Il diavolo veste Prada, ma non ecosostenibile. È questo lo slogan del “green carpet della moda” andato in scena da Eataly, il colosso dello slow food italiano. Sulla passerella, rigorosamente verde, allestita per l’occasione stilisti emergenti e designer della scena romana hanno fatto sfliare le loro creazioni all’insegna della sostenibilità. Ospite d’eccezione, Erminia Manfredi, ex modella e moglie dell’indimenticato Nino e l’Assessore alle Periferie del Comune di Roma, Paolo Masini. La giornalista Stefania Giacomini, eco fashionista convinta, ha fatto da madrina della serata. Polinice li ha intervistati per voi.

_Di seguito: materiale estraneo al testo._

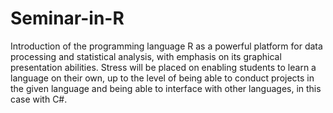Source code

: # Seminar-in-R
Introduction of the programming language R as a powerful platform for data processing and statistical analysis, with emphasis on its graphical presentation abilities. Stress will be placed on enabling students to learn a language on their own, up to the level of being able to  conduct projects in the given language and being able to interface with other languages, in this case with C#.  


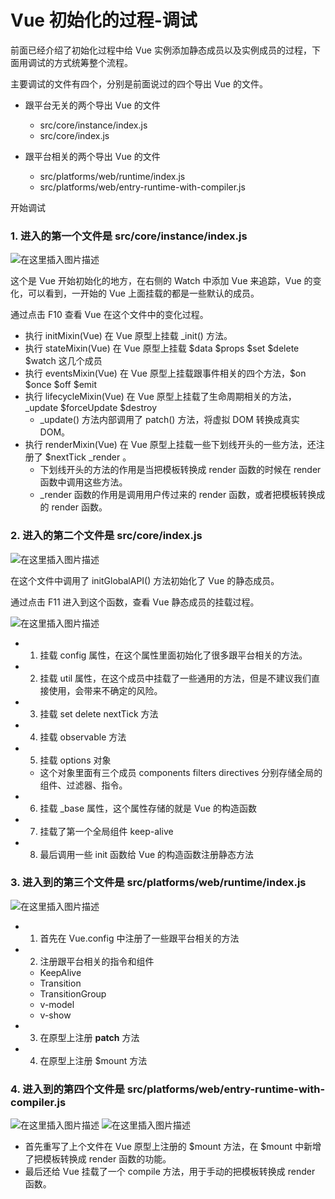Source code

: # Vue 初始化的过程-调试

前面已经介绍了初始化过程中给 Vue 实例添加静态成员以及实例成员的过程，下面用调试的方式统筹整个流程。

主要调试的文件有四个，分别是前面说过的四个导出 Vue 的文件。

- 跟平台无关的两个导出 Vue 的文件
  - src/core/instance/index.js
  - src/core/index.js

- 跟平台相关的两个导出 Vue 的文件
  - src/platforms/web/runtime/index.js
  - src/platforms/web/entry-runtime-with-compiler.js

开始调试

### 1. 进入的第一个文件是 src/core/instance/index.js

![在这里插入图片描述](https://img-blog.csdnimg.cn/20200807231359883.png?x-oss-process=image/watermark,type_ZmFuZ3poZW5naGVpdGk,shadow_10,text_aHR0cHM6Ly9ibG9nLmNzZG4ubmV0L2Zhbmd4dWFuMTUwOQ==,size_1,color_FFFFFF,t_70)

这个是 Vue 开始初始化的地方，在右侧的 Watch 中添加 Vue 来追踪，Vue 的变化，可以看到，一开始的 Vue 上面挂载的都是一些默认的成员。

通过点击 F10 查看 Vue 在这个文件中的变化过程。

- 执行 initMixin(Vue) 在 Vue 原型上挂载 _init() 方法。
- 执行 stateMixin(Vue) 在 Vue 原型上挂载 $data $props $set $delete $watch 这几个成员
- 执行 eventsMixin(Vue) 在 Vue 原型上挂载跟事件相关的四个方法，$on $once $off $emit
- 执行 lifecycleMixin(Vue) 在 Vue 原型上挂载了生命周期相关的方法，_update $forceUpdate $destroy
  - _update() 方法内部调用了 patch() 方法，将虚拟 DOM 转换成真实 DOM。
- 执行 renderMixin(Vue) 在 Vue 原型上挂载一些下划线开头的一些方法，还注册了 $nextTick _render 。
  - 下划线开头的方法的作用是当把模板转换成 render 函数的时候在 render 函数中调用这些方法。
  - _render 函数的作用是调用用户传过来的 render 函数，或者把模板转换成的 render 函数。

### 2. 进入的第二个文件是 src/core/index.js

![在这里插入图片描述](https://img-blog.csdnimg.cn/20200807233031689.png?x-oss-process=image/watermark,type_ZmFuZ3poZW5naGVpdGk,shadow_10,text_aHR0cHM6Ly9ibG9nLmNzZG4ubmV0L2Zhbmd4dWFuMTUwOQ==,size_1,color_FFFFFF,t_70)

在这个文件中调用了 initGlobalAPI() 方法初始化了 Vue 的静态成员。

通过点击 F11 进入到这个函数，查看 Vue 静态成员的挂载过程。

![在这里插入图片描述](https://img-blog.csdnimg.cn/20200807234149981.png?x-oss-process=image/watermark,type_ZmFuZ3poZW5naGVpdGk,shadow_10,text_aHR0cHM6Ly9ibG9nLmNzZG4ubmV0L2Zhbmd4dWFuMTUwOQ==,size_1,color_FFFFFF,t_70)

- 1. 挂载 config 属性，在这个属性里面初始化了很多跟平台相关的方法。
- 2. 挂载 util 属性，在这个成员中挂载了一些通用的方法，但是不建议我们直接使用，会带来不确定的风险。
- 3. 挂载 set delete nextTick 方法
- 4. 挂载 observable 方法
- 5. 挂载 options 对象
  - 这个对象里面有三个成员 components filters directives 分别存储全局的组件、过滤器、指令。
- 6. 挂载 _base 属性，这个属性存储的就是 Vue 的构造函数
- 7. 挂载了第一个全局组件 keep-alive
- 8. 最后调用一些 init 函数给 Vue 的构造函数注册静态方法

### 3. 进入到的第三个文件是 src/platforms/web/runtime/index.js

![在这里插入图片描述](https://img-blog.csdnimg.cn/2020080723522018.png?x-oss-process=image/watermark,type_ZmFuZ3poZW5naGVpdGk,shadow_10,text_aHR0cHM6Ly9ibG9nLmNzZG4ubmV0L2Zhbmd4dWFuMTUwOQ==,size_1,color_FFFFFF,t_70)

- 1. 首先在 Vue.config 中注册了一些跟平台相关的方法
- 2. 注册跟平台相关的指令和组件
  - KeepAlive
  - Transition
  - TransitionGroup
  - v-model
  - v-show
- 3. 在原型上注册 __patch__ 方法
- 4. 在原型上注册 $mount 方法

### 4. 进入到的第四个文件是 src/platforms/web/entry-runtime-with-compiler.js

![在这里插入图片描述](https://img-blog.csdnimg.cn/20200807235935102.png)
![在这里插入图片描述](https://img-blog.csdnimg.cn/20200807235946761.png)

- 首先重写了上个文件在 Vue 原型上注册的 $mount 方法，在 $mount 中新增了把模板转换成 render 函数的功能。
- 最后还给 Vue 挂载了一个 compile 方法，用于手动的把模板转换成 render 函数。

La moda romana sposa l’ambiente con lo studio di una produzione ecocompatibile che filtra sprechi, emissioni e qualità dei materiali. C’è tutto sull’etichetta: sostenibilità, tracciabilità e trasparenza. Dai
Vestiti e accessori “ecologici” che le modelle, molte delle quali studentesse che sfilavano per la prima volta, hanno indossato e mostrato sul green carpet. Parti di tastiere, pellicole trasparenti e vecchie diapositive: La filosofia è quella di “non sprecare nulla”.

“La sostenibilità è quel valore aggiunto che da valore alle cose” spiega Nicola, fashion designer appena uscito dall’Accademia Koefia. Come lui, tanti altri giovani hanno presentato le loro creazioni: dai saloni romani AB haute Couture, in cui è stato cucito l’abito Valentino di Livia Giuggioli Firth per la notte degli Oscar 2012, alla collezione etica di Marina Spadafora per Auteurs du Monde/Altromercato;  dallo stile post-consumo del marchio sostenibile Occhio del Riciclone ai gioielli eco-tech di By Ludo. Spazio anche al design sostenibile: “L’accorgimento è di utilizzare quello che trovi, e ce n’è tantissimo” spiegano Alecci e Di Paola e di Alter Equo.

L’ecosostenibilità come strumento per combattere la crisi, anche nel settore della moda. Tra le grandi firme c’è già chi ha iniziato a sostenere l’ecofashion come Gucci, benetton e HeM. ma strada da fare è ancora tanta come spiega Stefania Giacomini: “L’industria di massa ha bisogno di far bisogno di far rinnovare continuamente il guardaroba alle signore, se no come campano?”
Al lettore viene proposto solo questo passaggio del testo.